Ramesh Ponnuru agrees:

I can’t stand the people on your side. Not you, particularly. You’re fine. It’s your side that’s ruining everything great about this country.

Your side lies shamelessly. Your leaders just make things up. And you just follow them blindly, like sheep — like blind sheep. You hang out with people who think just like you, and listen only to shows where you’ll hear your own views repeated. It’s an echo chamber of lies!

That’s how your side wins elections. It whips gullible people into a frenzy about supposed threats to their freedoms and livelihoods, and it deceives everyone else into thinking it’s more moderate than it really is. Once the election is over, though, your side starts pushing its extreme agenda behind the scenes.
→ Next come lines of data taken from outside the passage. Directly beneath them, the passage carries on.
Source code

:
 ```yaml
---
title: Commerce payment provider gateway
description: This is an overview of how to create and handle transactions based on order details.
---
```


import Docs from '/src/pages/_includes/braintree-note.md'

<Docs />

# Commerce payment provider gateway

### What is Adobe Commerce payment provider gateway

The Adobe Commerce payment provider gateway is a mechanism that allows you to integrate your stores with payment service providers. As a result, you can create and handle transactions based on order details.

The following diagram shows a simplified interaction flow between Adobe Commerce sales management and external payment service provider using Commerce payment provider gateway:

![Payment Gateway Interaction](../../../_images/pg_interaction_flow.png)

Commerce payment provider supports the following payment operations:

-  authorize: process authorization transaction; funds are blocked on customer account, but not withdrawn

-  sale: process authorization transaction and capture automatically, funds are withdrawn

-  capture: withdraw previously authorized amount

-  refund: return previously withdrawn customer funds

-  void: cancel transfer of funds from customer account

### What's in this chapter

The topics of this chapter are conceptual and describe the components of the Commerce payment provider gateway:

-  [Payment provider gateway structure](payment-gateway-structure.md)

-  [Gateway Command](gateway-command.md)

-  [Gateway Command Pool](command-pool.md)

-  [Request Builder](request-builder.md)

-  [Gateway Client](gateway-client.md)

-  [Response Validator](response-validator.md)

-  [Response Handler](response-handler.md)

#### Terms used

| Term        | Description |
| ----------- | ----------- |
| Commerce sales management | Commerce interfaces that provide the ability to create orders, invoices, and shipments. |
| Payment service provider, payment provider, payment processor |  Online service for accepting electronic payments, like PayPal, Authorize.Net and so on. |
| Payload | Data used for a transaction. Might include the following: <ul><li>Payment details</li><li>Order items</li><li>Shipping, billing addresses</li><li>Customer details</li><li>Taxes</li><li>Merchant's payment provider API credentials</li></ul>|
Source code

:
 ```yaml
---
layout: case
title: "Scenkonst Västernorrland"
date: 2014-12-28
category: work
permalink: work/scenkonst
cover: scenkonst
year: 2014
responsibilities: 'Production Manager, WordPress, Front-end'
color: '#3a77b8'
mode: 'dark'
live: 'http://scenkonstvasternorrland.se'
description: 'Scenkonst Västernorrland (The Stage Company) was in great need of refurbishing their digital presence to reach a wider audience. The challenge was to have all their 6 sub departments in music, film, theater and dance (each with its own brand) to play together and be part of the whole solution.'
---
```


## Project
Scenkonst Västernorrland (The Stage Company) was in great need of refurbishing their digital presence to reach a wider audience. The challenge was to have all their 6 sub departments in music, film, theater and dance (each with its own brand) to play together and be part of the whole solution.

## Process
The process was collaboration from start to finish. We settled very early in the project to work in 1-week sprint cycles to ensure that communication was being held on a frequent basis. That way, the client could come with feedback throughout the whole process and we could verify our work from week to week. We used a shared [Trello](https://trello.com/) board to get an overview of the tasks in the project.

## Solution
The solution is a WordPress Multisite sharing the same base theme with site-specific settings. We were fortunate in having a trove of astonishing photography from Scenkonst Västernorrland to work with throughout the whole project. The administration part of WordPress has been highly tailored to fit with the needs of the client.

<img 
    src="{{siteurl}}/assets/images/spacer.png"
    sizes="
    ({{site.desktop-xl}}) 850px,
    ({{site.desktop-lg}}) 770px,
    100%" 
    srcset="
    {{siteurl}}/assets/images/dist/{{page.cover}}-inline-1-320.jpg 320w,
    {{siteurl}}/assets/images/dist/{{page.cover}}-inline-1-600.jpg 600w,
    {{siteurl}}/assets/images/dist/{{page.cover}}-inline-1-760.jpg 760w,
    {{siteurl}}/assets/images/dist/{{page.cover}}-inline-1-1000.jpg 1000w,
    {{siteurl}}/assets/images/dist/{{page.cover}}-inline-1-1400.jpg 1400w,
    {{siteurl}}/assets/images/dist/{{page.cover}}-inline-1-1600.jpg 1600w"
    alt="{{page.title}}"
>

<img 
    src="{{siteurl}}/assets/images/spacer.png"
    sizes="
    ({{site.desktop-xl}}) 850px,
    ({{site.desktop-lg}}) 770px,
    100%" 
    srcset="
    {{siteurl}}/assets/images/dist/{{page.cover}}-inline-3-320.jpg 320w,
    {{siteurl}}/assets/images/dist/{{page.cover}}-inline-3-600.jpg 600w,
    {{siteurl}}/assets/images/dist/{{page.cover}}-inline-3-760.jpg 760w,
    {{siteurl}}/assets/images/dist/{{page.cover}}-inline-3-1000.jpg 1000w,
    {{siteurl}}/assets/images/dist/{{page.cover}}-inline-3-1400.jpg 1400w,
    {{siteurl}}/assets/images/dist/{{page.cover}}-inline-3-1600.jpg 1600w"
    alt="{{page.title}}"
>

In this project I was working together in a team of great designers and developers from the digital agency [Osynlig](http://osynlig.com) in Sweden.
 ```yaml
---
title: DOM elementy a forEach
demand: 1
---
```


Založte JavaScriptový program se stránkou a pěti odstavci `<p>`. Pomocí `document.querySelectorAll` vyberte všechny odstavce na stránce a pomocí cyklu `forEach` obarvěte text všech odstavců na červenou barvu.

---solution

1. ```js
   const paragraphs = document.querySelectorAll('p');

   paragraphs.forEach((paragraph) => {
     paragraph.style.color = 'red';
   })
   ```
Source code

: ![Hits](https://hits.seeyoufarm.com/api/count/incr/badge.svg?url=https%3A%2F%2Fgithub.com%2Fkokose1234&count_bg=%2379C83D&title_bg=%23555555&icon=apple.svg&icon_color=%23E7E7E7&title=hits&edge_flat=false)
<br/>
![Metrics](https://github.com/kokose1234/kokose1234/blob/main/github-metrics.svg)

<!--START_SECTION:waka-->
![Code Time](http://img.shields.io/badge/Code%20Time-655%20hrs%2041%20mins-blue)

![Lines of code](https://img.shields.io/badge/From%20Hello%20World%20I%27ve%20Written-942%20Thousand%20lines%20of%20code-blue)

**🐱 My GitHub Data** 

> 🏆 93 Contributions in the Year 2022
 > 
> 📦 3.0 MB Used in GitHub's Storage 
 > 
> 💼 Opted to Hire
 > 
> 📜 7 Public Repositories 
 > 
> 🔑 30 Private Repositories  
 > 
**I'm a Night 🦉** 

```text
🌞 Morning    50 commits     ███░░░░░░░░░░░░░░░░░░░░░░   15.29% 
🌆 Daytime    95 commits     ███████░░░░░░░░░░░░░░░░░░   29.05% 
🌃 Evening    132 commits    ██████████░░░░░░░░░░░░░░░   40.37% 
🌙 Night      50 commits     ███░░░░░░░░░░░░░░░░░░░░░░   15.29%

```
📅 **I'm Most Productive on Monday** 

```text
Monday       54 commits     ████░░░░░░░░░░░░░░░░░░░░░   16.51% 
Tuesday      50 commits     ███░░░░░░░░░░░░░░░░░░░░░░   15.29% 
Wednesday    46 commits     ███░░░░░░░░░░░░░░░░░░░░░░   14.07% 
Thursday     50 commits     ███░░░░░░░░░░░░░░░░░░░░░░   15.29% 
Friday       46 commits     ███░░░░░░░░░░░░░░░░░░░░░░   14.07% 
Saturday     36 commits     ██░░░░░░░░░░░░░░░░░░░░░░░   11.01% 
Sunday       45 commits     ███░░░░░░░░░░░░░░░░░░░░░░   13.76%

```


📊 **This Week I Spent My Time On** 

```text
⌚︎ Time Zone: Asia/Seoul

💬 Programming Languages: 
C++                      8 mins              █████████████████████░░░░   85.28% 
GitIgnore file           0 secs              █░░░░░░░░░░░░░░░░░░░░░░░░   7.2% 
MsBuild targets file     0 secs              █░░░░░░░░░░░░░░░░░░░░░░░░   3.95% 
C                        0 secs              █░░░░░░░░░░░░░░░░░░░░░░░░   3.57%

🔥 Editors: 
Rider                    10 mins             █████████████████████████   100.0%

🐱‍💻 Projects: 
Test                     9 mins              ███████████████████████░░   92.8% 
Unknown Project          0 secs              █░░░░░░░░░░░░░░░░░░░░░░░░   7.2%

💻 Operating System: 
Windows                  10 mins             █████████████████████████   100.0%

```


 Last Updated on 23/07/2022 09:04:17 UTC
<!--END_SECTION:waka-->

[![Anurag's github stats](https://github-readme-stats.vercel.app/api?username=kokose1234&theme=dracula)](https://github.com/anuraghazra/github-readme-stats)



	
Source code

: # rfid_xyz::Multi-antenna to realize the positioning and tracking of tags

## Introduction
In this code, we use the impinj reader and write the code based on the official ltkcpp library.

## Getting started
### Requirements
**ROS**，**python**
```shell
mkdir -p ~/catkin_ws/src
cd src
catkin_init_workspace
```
When your side wins an election, you make out the president to be some sort of messenger from God. Nothing he does can be wrong. It doesn’t matter how big a hypocrite he is. He can campaign on bringing us together and then do nothing but divide us when he gets in — but you don’t mind. When our side wins, on the other hand, the president has to be personally trashed and accused of the most monstrous crimes.

Your side stirs up hate against the people on my side. The horrible signs your people hold up at their protests, the venom your spokesmen spew on television: It’s scary. I wonder how you can go through life with all that anger inside you.

Your side is simplistic. You never stop and think things through. That’s how you end up with your ridiculously inconsistent positions on abortion and the death penalty. You even fight against legislation that would make your own life better! How crazy is that?

Honestly, I don’t know whether to be sorry for you or mad. Sometimes I wish we could just free you from these awful leaders and their dumb ideas. Sometimes I wish all the people on your side would just secede and form your own country.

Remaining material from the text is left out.